Лет пятнадцать назад, когда докторствовал я в Стэнфорде, в библиотеке Гуверовского института представили меня... Марку Осипычу Рейзену! Для меня было это потрясением — встретить человека, четверть века общавшегося с бабушкой!.. Но я — не о том. Скажи-ка, чем занимался там прима-бас Большого театра, любимец Сталина — и им обласканный Великий Маэстро? Не угадаешь! Четыре занятых им столика ломились под советской "статистикой", справочной зарубежной макулатурой, периодикой аж с "первых дней октября". Что далекий от политики певец — в "окнах" меж концертами — искал в той зловонной куче? оказывается: "по просьбе невыездных друзей" кропал он... сведения о евреях "в революции, в становлении советской власти, в войне".
 
С десяток толстых тетрадей испещрены были их фамилиями и именами. И он, как рассказывали мне, человек предельно спокойный, не сдерживал эмоций гордости "за свой маленький великий народ, сумевший, — сказал, — захватить штурвал гигантского российского судна!". Не поняв при том, что для захвативших штурвал тот был штурвалом "Титаника". Его усилия должны были доказать: русская революция на самом деле была сугубо еврейской. Что евреями была она задумана. евреями совершена. На евреях держится. Забыл, что принесла она русским...

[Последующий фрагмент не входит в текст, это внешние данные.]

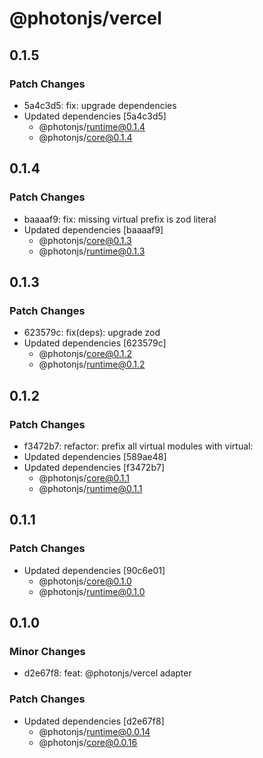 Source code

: # @photonjs/vercel

## 0.1.5

### Patch Changes

- 5a4c3d5: fix: upgrade dependencies
- Updated dependencies [5a4c3d5]
  - @photonjs/runtime@0.1.4
  - @photonjs/core@0.1.4

## 0.1.4

### Patch Changes

- baaaaf9: fix: missing virtual prefix is zod literal
- Updated dependencies [baaaaf9]
  - @photonjs/core@0.1.3
  - @photonjs/runtime@0.1.3

## 0.1.3

### Patch Changes

- 623579c: fix(deps): upgrade zod
- Updated dependencies [623579c]
  - @photonjs/core@0.1.2
  - @photonjs/runtime@0.1.2

## 0.1.2

### Patch Changes

- f3472b7: refactor: prefix all virtual modules with virtual:
- Updated dependencies [589ae48]
- Updated dependencies [f3472b7]
  - @photonjs/core@0.1.1
  - @photonjs/runtime@0.1.1

## 0.1.1

### Patch Changes

- Updated dependencies [90c6e01]
  - @photonjs/core@0.1.0
  - @photonjs/runtime@0.1.0

## 0.1.0

### Minor Changes

- d2e67f8: feat: @photonjs/vercel adapter

### Patch Changes

- Updated dependencies [d2e67f8]
  - @photonjs/runtime@0.0.14
  - @photonjs/core@0.0.16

Прошло не так уж и много времени. И вот восьмидесятилетний старик в письме ко мне, запамятовав Стэнфорд и побуждаемый лишь понятной реакцией русских евреев на московский парад васильевских штурмовиков, напрочь отметает басни о приоритете евреев в руководстве государством, полагая саму мысль о том "чистой воды антисемитизмом!".
 
И, апеллируя ко мне, пишет: "Как можно говорить о еврейском засилье во власти, если все правительства большевиков с 1918 года на 97 процентов состояли не из евреев?!" Не иначе эти "97 процентов" диктовали Ленину: "Расстреливать! Расстреливать! Расстреливать!", Зиновьеву — прикончить все непролетарские классы Петрограда, Троцкому — сжечь живьем тысячи хлеборобов-колонистов на Украине и топить в Финском заливе мятежный Кронштадт. Отвратительно!

Время движется неумолимо. В мир приходят новые поколения судей. Они спросят. И не спрятаться нам под трупами миллионов погибших евреев и уж тем более за временную замурованность архивов. И сбежать не выйдет.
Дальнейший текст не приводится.